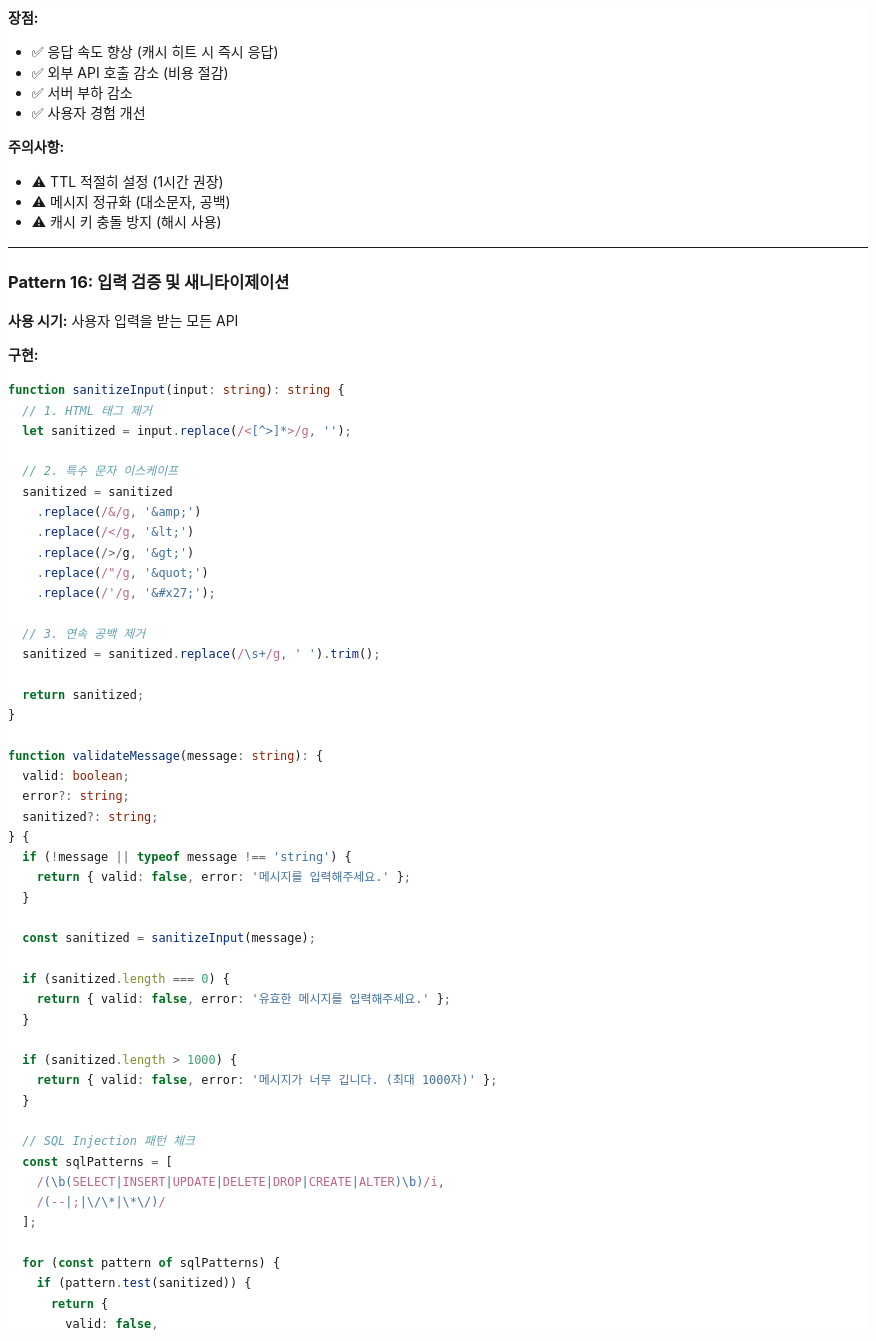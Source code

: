 **장점:**
- ✅ 응답 속도 향상 (캐시 히트 시 즉시 응답)
- ✅ 외부 API 호출 감소 (비용 절감)
- ✅ 서버 부하 감소
- ✅ 사용자 경험 개선

**주의사항:**
- ⚠️ TTL 적절히 설정 (1시간 권장)
- ⚠️ 메시지 정규화 (대소문자, 공백)
- ⚠️ 캐시 키 충돌 방지 (해시 사용)

---

### Pattern 16: 입력 검증 및 새니타이제이션
**사용 시기:** 사용자 입력을 받는 모든 API

**구현:**
```typescript
function sanitizeInput(input: string): string {
  // 1. HTML 태그 제거
  let sanitized = input.replace(/<[^>]*>/g, '');
  
  // 2. 특수 문자 이스케이프
  sanitized = sanitized
    .replace(/&/g, '&amp;')
    .replace(/</g, '&lt;')
    .replace(/>/g, '&gt;')
    .replace(/"/g, '&quot;')
    .replace(/'/g, '&#x27;');
  
  // 3. 연속 공백 제거
  sanitized = sanitized.replace(/\s+/g, ' ').trim();
  
  return sanitized;
}

function validateMessage(message: string): {
  valid: boolean;
  error?: string;
  sanitized?: string;
} {
  if (!message || typeof message !== 'string') {
    return { valid: false, error: '메시지를 입력해주세요.' };
  }
  
  const sanitized = sanitizeInput(message);
  
  if (sanitized.length === 0) {
    return { valid: false, error: '유효한 메시지를 입력해주세요.' };
  }
  
  if (sanitized.length > 1000) {
    return { valid: false, error: '메시지가 너무 깁니다. (최대 1000자)' };
  }
  
  // SQL Injection 패턴 체크
  const sqlPatterns = [
    /(\b(SELECT|INSERT|UPDATE|DELETE|DROP|CREATE|ALTER)\b)/i,
    /(--|;|\/\*|\*\/)/
  ];
  
  for (const pattern of sqlPatterns) {
    if (pattern.test(sanitized)) {
      return { 
        valid: false, 
```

::::::

- _WORK ITEM_
Among the lines of the data, some may include "const" as a word or string; report how many, and nothing else.

- _EXERCISE OUTPUT_
3